I saw this sleep while reading some test-lib.sh code, doesn't this break
df4c0d1a79 (test-lib: abort when can't remove trash directory,
2017-04-20) for non-Windows platforms?

Your CL for v3 suggests this was only encountered in Azure VMs:
https://lore.kernel.org/git/pull.31.v3.git.gitgitgadget@gmail.com/

Aside from this obscure issue, wouldn't it make more sense to have some
optional "I'm under CI" flag to skip the teardown one test at a time as
we're probably about to shut off the transitory VM soon?

I skip some tests, but the test suite creates ~950MB of trash for
me. Maybe cheaper for some to just keep that around and have it all
removed at the end.
Johannes Schindelin March 19, 2021, 2:20 p.m. UTC | #2
Hi Ævar,

thanks for digging out this old thread, I really could have done never
thinking about it again!

On Wed, 10 Mar 2021, Ævar Arnfjörð Bjarmason wrote:

>
> On Tue, Jan 29 2019, Johannes Schindelin via GitGitGadget wrote:
>
> > From: Johannes Schindelin <johannes.schindelin@gmx.de>
> >
> > It seems that every once in a while in the Git for Windows SDK, there
> > are some transient file locking issues preventing the test clean up to
> > delete the trash directory. Let's be gentle and try again five seconds
> > later, and only error out if it still fails the second time.
> >
> > This change helps Windows, and does not hurt any other platform
> > (normally, it is highly unlikely that said deletion fails, and if it
> > does, normally it will fail again even 5 seconds later).
> >
> > Signed-off-by: Johannes Schindelin <johannes.schindelin@gmx.de>
> > ---
> >  t/test-lib.sh | 6 +++++-
> >  1 file changed, 5 insertions(+), 1 deletion(-)
> >
> > diff --git a/t/test-lib.sh b/t/test-lib.sh
> > index f31a1c8f79..9c0ca5effb 100644
> > --- a/t/test-lib.sh
> > +++ b/t/test-lib.sh
> > @@ -1104,7 +1104,11 @@ test_done () {
> >  			error "Tests passed but trash directory already removed before test cleanup; aborting"
> >
> >  			cd "$TRASH_DIRECTORY/.." &&
> > -			rm -fr "$TRASH_DIRECTORY" ||
> > +			rm -fr "$TRASH_DIRECTORY" || {
> > +				# try again in a bit
> > +				sleep 5;
> > +				rm -fr "$TRASH_DIRECTORY"
> > +			} ||
> >  			error "Tests passed but test cleanup failed; aborting"
> >  		fi
> >  		test_at_end_hook_
>
> I saw this sleep while reading some test-lib.sh code, doesn't this break
> df4c0d1a79 (test-lib: abort when can't remove trash directory,
> 2017-04-20) for non-Windows platforms?

It does not really break it, it just delays the inevitable failure.

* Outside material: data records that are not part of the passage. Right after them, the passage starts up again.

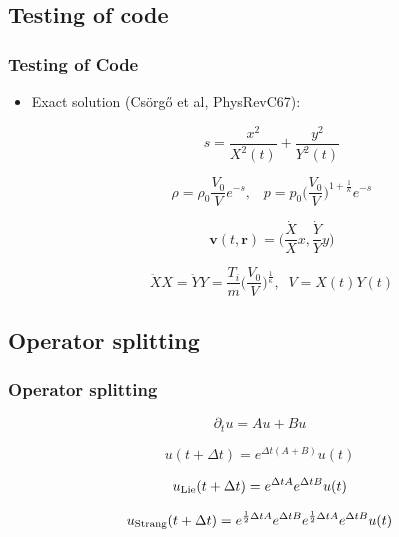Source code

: \documentclass{beamer}
\begin{document}
\subsection{Testing of code}
\begin{frame}[noframenumbering]
\frametitle{Testing of Code}
\begin{itemize}
  \setlength{\itemsep}{5pt}
\item<1| only@1> Exact solution (Csörgő et al, PhysRevC67):

\begin{equation*}
s=\frac{x^2}{X^2(t)}+\frac{y^2}{Y^2(t)}
\end{equation*}

\begin{equation*}
\rho = \rho_0\frac{V_0}{V}e^{-s},\;\;\; p=p_0\bigg(\frac{V_0}{V}\bigg)^{1+\frac{1}{\kappa}}e^{-s}
\end{equation*}

\begin{equation*}
\bm{v}(t, \bm{r})=\bigg(\frac{\dot{X}}{X}x, \frac{\dot{Y}}{Y}y\bigg)
\end{equation*}

\begin{equation*}
\ddot{X}X=\ddot{Y}Y=\frac{T_i}{m}\bigg(\frac{V_0}{V}\bigg)^{\frac{1}{\kappa}},\;\;V=X(t)Y(t)
\end{equation*}
\end{itemize}
\end{frame}


\subsection{Operator splitting}
\begin{frame}[noframenumbering]
\frametitle{Operator splitting}
\begin{large}
\begin{equation*}
\partial_t u = Au+Bu
\end{equation*}

\begin{equation*}
u(t+\Delta t)=e^{\Delta t(A+B)}u(t)
\end{equation*}


\begin{equation*}
u_{\rm{Lie}}(t+\Delta t)=e^{\Delta tA}e^{\Delta tB}u(t)
\end{equation*}

\begin{equation*}
u_{\rm{Strang}}(t+\Delta t)=e^{\frac{1}{2}\Delta tA}e^{\Delta tB}e^{\frac{1}{2}\Delta tA}e^{\Delta tB}u(t)
\end{equation*}
\end{large}
\end{frame}
\end{document}
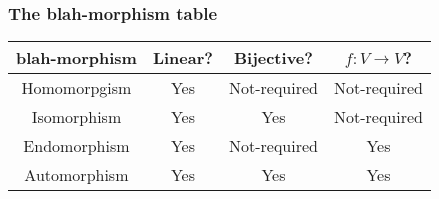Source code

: \documentclass[12pt]{article}
\theoremstyle{definition}
\begin{document}
\subsubsection*{The blah-morphism table}
\begin{center}
    \begin{tabular}{| c || c | c | c |}
        \hline
        blah-morphism & Linear? & Bijective? & $f:V \rightarrow V$?\\
        \hline\hline
        Homomorpgism & Yes & Not-required & Not-required\\
        \hline
        Isomorphism & Yes & Yes & Not-required\\
        \hline
        Endomorphism & Yes & Not-required & Yes \\
        \hline
        Automorphism & Yes & Yes & Yes \\
        \hline 
    \end{tabular}
\end{center}
\end{document}
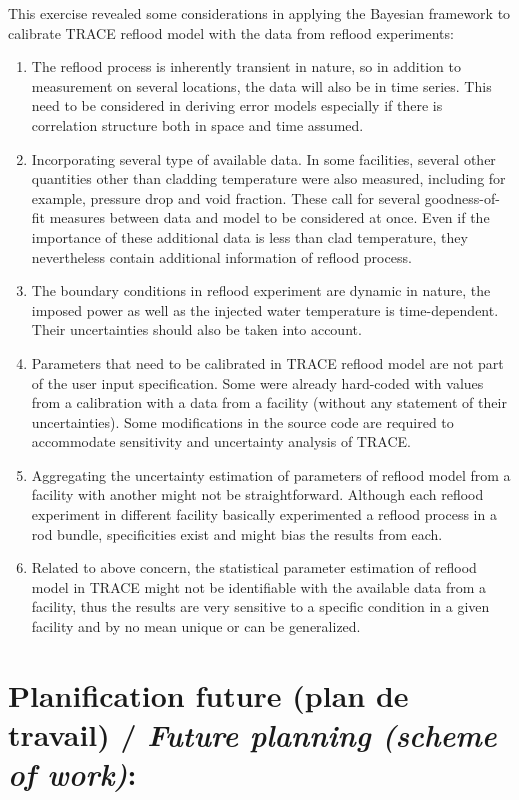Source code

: \documentclass[11pt,titlepage]{article}
\begin{document}
This exercise revealed some considerations in applying the Bayesian framework to calibrate TRACE reflood model with the data from reflood experiments:
\begin{enumerate}
	\item The reflood process is inherently transient in nature, so in addition to measurement on several locations, the data will also be in time series. 
	This need to be considered in deriving error models especially if there is correlation structure both in space and time assumed.
	\item Incorporating several type of available data. 
	In some facilities, several other quantities other than cladding temperature were also measured, including for example, pressure drop and void fraction. 
	These call for several goodness-of-fit measures between data and model to be considered at once. 
	Even if the importance of these additional data is less than clad temperature, they nevertheless contain additional information of reflood process.
	\item The boundary conditions in reflood experiment are dynamic in nature, the imposed power as well as the injected water temperature is time-dependent. 
	Their uncertainties should also be taken into account.
	\item Parameters that need to be calibrated in TRACE reflood model are not part of the user input specification. 
	Some were already hard-coded with values from a calibration with a data from a facility (without any statement of their uncertainties). 
	Some modifications in the source code are required to accommodate sensitivity and uncertainty analysis of TRACE.
	\item Aggregating the uncertainty estimation of parameters of reflood model from a facility with another might not be straightforward. 
	Although each reflood experiment in different facility basically experimented a reflood process in a rod bundle, specificities exist and might bias the results from each.
	\item Related to above concern, the statistical parameter estimation of reflood model in TRACE might not be identifiable with the available data from a facility, thus the results are very sensitive to a specific condition in a given facility and by no mean unique or can be generalized.
\end{enumerate}

\newpage
\section{Planification future (plan de travail) /  {\large\textit{Future planning (scheme of work)}}:}
\end{document}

> Your CL for v3 suggests this was only encountered in Azure VMs:
> https://lore.kernel.org/git/pull.31.v3.git.gitgitgadget@gmail.com/

If by "CL" you refer to the cover letter, then I might have made it sound
as if it was only encountered in the Azure Pipelines agents. I vaguely
seem to remember seeing something like this quite often on my personal
machine, too, though. Most likely Microsoft Defender going a little wild.

> Aside from this obscure issue, wouldn't it make more sense to have some
> optional "I'm under CI" flag to skip the teardown one test at a time as
> we're probably about to shut off the transitory VM soon?

No, I'm not under CI, and I did encounter these issues. And they abruptly
stopped with the patch you apparently still want to discuss ;-)

> I skip some tests, but the test suite creates ~950MB of trash for
> me. Maybe cheaper for some to just keep that around and have it all
> removed at the end.

I don't understand this statement. Or was there a question in it that
you'd like me to answer?

Ciao,
Johannes
Ævar Arnfjörð Bjarmason March 20, 2021, 6:12 p.m. UTC | #3
On Fri, Mar 19 2021, Johannes Schindelin wrote:

> Hi Ævar,
>
> thanks for digging out this old thread, I really could have done never
> thinking about it again!

I didn't think I'd dug up something so traumatic :)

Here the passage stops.